Ci sono, nelle carriere dei tennisti, avversari, campi, tornei, che sono maledetti o benevoli; che evidenziano le lacune o, al contrario, esaltano le bravure. Ci sono quindi situazioni che mutano la realtà, o meglio la sospendono. Nel mondo forse, ma nel tennis sicuramente, esiste un dio con un senso dell’ironia non banale che, appunto, interrompe il flusso noioso degli eventi e lo impreziosisce con un lampo divino. Marat Safin non ha nulla di terreno e, nel corso della sua carriera, la mano di dio si è posata due volte sulla sua testa.

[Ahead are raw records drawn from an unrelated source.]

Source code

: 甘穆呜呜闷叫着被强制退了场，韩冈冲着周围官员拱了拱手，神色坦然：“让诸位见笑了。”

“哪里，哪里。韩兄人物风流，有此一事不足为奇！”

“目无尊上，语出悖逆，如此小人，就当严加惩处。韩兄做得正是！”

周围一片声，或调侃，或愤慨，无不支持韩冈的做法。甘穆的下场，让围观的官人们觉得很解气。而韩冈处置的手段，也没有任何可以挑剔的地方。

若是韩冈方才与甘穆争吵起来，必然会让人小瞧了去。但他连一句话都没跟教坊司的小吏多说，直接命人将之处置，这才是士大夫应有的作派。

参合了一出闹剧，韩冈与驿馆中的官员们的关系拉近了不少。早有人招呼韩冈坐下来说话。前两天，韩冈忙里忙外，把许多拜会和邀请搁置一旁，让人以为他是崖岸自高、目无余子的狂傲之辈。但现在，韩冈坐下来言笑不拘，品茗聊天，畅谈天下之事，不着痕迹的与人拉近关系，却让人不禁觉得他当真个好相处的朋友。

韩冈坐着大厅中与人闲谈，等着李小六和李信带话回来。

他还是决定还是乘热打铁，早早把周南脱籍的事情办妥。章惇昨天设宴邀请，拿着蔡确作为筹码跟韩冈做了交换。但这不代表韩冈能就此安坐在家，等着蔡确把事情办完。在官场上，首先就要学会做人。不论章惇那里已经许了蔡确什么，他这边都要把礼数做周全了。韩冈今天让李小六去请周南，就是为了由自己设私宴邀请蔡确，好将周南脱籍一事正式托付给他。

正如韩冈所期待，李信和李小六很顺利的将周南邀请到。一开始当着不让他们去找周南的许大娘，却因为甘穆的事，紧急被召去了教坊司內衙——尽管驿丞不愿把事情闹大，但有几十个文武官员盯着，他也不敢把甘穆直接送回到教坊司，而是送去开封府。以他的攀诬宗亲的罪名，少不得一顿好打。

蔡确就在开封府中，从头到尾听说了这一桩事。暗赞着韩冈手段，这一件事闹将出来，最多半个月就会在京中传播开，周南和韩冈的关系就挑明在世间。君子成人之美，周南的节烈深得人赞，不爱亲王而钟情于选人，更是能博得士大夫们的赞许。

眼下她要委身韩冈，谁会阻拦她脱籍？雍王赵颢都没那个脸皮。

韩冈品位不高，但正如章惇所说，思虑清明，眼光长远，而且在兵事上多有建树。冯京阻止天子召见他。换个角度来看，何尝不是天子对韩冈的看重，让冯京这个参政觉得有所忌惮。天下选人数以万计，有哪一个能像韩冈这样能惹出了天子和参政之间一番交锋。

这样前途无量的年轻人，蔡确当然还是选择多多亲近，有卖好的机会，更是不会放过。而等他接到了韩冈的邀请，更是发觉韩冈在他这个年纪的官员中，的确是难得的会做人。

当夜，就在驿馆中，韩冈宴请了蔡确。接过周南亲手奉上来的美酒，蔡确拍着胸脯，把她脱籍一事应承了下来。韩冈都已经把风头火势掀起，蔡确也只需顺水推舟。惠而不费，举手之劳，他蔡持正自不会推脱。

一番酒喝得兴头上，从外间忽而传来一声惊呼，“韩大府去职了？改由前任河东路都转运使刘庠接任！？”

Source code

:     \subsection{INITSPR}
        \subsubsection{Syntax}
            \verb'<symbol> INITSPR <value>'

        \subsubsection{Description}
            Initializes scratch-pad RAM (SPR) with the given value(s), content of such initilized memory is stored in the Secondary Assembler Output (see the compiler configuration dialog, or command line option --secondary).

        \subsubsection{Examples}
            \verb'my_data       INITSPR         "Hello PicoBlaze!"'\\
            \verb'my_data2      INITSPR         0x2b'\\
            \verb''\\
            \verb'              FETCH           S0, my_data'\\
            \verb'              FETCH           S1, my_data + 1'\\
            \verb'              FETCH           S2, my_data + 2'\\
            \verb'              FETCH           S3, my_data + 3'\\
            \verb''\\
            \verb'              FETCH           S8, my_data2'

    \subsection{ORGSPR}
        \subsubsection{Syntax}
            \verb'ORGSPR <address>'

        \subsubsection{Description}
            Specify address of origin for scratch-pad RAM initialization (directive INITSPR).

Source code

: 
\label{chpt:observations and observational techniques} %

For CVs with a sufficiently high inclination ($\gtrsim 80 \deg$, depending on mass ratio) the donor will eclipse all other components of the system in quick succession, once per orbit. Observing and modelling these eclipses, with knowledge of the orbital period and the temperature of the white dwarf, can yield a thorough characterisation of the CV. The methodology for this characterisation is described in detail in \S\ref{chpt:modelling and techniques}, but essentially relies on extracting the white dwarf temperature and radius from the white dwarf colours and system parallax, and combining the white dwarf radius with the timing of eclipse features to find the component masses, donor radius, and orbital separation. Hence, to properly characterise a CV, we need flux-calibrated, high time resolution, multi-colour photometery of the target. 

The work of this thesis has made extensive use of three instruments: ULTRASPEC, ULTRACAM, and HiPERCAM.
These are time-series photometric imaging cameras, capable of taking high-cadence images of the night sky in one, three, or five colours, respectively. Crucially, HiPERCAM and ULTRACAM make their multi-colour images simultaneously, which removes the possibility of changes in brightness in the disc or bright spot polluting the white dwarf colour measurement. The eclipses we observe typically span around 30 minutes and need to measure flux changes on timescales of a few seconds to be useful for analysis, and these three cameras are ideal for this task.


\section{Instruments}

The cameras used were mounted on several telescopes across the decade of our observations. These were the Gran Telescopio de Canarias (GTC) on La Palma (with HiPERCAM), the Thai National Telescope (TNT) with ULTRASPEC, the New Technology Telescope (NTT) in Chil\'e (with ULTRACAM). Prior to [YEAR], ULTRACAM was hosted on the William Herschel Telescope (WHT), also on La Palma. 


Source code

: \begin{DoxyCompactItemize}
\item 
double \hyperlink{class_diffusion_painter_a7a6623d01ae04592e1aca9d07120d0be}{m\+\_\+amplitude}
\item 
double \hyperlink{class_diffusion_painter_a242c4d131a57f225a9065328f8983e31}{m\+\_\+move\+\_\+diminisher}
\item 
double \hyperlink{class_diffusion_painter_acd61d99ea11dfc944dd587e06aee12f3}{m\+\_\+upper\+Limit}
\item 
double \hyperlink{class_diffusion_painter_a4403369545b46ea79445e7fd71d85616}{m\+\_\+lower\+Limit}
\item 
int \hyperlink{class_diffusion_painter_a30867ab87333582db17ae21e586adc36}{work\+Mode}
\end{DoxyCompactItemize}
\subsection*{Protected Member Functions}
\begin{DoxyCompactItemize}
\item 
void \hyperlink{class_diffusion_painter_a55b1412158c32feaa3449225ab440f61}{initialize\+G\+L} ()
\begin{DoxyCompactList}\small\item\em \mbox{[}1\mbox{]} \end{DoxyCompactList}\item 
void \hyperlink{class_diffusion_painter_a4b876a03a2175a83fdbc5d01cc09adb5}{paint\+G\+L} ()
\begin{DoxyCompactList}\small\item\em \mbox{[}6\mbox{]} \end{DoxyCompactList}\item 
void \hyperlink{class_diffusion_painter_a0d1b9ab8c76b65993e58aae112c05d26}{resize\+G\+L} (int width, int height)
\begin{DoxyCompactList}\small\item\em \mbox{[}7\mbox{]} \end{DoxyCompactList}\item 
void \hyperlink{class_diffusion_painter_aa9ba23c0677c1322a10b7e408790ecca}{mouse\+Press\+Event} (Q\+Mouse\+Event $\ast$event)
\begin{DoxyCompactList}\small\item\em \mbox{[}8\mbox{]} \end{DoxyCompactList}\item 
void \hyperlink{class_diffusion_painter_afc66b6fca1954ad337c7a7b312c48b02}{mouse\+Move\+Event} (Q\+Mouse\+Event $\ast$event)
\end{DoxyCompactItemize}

Due occasioni importantissime per chi vuole ritagliarsi un posto nell’Olimpo degli dèi del tennis: in Australia, a Melbourne, e in America, a New York, città dove si svolgono i due tornei più importanti del pianeta sulla superficie veloce, il cemento.
Non è da considerare prodigioso il fatto che Marat abbia vinto due tornei dello Slam – il suo era un talento sterminato – quanto il fatto che lo abbia fatto entrambe le volte contro i beniamini di casa. Quando vince gli Us Open, poco più che ventenne, Safin ha dall’altra parte della rete Pete Sampras, l’ultimo tennista novecentesco che questo sport ricordi: rovescio a una mano e sempre all’arrembaggio a rete. Attacchi in controtempo, varietà al servizio, volée in allungo che cadono sulla riga: poesia per chi è rimasto legato a quei tempi di gioco.
Safin distrugge Sampras in tre set: 6-4, 6-3, 6-3. L’americano, una volta fuori dal suo incubo, dirà che durante la partita non sapeva dove tirare, che Safin gli riprendeva ogni palla e sentiva di esser trafitto da ogni lato. Passare Sampras non era uno scherzo. Succedeva, certo, tutti potevano infilare un colpo azzeccato, ma farlo con continuità, strappargli il servizio tre volte consecutive, in casa sua, era considerata un’impresa impossibile, chiedere ad Agassi per credere.
«Questo fenomeno ha giocato un tennis che non conoscevo, mi ha sommerso, ha fatto quel che voleva di me, come non immaginavo, come non pensavo possibile».
Pete Sampras su Marat Safin
Nella seconda occasione siamo nella terra dei canguri, luogo di conquista dei grandi commercianti olandesi ed europei tout court, che da carcere a cielo aperto per i reietti della società occidentale si è trasformata in dispensatore di famiglie da riviste per casalinghe. L’Australia ha un doppio volto e nel gennaio del 2005, alla finale degli Australian Open, Giano era interpretato da Lleyton Hewitt, arrivato fin lì con il favore del pubblico dopo essere stato numero uno del mondo per 90 settimane (e aver raggiunto la vetta a poco più che vent’anni).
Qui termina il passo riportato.